Pour suivre l’actualité de cet événement, je vous recommande le compte Twitter officiel.

L’ouvrage collectif est d’ailleurs une belle acquisition/lecture à faire : plus d’informations ici.

—————

Enfin, je voulais faire la promotion du colloque international « Territoires du Japonisme » -organisé par l’université Rennes 2- qui se tiendra du 27 au 29 septembre à Rennes.
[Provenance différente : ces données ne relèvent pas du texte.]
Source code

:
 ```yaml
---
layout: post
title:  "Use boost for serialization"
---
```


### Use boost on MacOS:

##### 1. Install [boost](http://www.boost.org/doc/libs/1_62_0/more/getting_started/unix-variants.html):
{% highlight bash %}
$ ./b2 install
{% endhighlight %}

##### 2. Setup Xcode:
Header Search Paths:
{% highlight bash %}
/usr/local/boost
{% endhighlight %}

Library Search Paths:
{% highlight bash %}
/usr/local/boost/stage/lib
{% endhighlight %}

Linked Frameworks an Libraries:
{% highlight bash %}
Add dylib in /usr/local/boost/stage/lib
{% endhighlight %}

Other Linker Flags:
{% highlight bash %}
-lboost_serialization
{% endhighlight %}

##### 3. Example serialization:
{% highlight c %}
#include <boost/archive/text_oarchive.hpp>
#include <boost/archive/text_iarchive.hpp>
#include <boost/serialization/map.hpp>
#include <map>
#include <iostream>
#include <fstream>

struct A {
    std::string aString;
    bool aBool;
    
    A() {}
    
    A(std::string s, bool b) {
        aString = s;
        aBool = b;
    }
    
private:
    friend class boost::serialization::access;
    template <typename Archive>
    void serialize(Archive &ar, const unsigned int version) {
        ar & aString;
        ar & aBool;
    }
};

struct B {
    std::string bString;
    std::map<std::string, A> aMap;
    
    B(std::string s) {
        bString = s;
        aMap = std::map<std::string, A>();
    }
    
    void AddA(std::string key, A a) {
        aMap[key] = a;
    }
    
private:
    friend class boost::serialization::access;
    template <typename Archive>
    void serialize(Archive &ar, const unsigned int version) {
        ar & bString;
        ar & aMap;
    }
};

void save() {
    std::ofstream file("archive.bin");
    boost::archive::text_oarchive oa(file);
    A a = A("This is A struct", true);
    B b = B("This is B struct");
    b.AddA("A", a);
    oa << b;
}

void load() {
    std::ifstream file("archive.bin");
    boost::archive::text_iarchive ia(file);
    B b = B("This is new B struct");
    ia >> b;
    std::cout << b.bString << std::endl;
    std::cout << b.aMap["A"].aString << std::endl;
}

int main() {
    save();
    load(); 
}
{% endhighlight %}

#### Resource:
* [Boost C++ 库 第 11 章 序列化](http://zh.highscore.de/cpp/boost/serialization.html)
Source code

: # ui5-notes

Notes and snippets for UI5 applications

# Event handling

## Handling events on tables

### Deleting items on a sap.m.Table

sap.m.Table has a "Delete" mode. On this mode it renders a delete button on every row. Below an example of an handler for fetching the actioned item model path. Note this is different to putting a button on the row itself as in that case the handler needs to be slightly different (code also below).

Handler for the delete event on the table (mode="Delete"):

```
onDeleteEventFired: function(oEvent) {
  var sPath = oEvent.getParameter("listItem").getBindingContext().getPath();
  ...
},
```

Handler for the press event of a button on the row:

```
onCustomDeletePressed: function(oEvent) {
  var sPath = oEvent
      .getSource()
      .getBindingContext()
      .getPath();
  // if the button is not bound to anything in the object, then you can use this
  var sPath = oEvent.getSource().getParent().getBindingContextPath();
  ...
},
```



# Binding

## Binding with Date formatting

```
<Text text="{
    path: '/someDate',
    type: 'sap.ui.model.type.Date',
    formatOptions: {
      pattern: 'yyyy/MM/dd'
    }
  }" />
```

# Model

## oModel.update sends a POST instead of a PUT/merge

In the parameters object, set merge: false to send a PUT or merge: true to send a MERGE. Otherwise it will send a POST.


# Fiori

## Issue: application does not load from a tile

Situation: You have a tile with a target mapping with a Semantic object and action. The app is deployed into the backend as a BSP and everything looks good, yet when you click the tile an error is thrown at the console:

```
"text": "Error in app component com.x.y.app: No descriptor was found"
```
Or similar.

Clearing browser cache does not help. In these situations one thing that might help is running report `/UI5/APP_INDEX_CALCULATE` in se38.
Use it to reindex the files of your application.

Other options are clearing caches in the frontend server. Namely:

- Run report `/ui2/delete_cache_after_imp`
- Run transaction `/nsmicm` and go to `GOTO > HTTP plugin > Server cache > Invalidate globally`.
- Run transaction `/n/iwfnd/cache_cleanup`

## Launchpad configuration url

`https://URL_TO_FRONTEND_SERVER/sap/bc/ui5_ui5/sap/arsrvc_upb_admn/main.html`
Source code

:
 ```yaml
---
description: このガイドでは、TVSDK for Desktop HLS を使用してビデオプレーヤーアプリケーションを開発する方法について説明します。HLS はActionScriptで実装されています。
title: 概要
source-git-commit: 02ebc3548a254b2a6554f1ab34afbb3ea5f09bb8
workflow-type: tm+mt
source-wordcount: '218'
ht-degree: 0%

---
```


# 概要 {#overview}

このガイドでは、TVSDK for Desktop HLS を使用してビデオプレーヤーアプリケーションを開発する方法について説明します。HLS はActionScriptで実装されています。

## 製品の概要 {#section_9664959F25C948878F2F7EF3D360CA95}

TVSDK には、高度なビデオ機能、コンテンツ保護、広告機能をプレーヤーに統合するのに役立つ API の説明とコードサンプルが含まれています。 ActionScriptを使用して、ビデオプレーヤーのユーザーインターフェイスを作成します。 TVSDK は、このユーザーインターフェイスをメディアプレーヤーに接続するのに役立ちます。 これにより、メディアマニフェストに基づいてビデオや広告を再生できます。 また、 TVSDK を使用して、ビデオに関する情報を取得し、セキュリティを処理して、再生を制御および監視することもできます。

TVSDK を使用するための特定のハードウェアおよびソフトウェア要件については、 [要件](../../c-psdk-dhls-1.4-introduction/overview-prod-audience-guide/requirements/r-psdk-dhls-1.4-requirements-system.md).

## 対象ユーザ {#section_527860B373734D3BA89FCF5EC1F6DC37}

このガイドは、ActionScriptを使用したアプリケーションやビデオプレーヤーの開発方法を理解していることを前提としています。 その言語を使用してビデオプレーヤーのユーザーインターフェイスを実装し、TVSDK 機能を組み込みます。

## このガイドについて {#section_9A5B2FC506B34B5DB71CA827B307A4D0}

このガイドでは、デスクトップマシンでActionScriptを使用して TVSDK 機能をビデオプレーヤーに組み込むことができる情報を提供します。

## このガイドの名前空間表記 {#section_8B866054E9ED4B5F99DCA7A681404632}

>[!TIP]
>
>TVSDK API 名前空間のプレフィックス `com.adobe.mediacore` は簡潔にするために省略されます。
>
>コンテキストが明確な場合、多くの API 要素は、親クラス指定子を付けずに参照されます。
Voici l’appel à communication :

A  l’occasion de la manifestation « Bretagne – Japon : un archipel d’expositions », organisée par l’Association des conservateurs des musées de Bretagne,  est programmé un colloque sur le japonisme qui en sera un prolongement scientifique permettant de présenter l’état des recherches sur la question, sur la notion de japonisme, son évolution et ses prolongements, dans une perspective large qui permet de l’inscrire dans la durée. Les approches sont nombreuses, constituant autant de « territoires » d’études et d’interprétations que le Japonisme peut susciter, en écho à cet « archipel » des quatorze expositions qui auront lieu en 2012 dans les musées de la région.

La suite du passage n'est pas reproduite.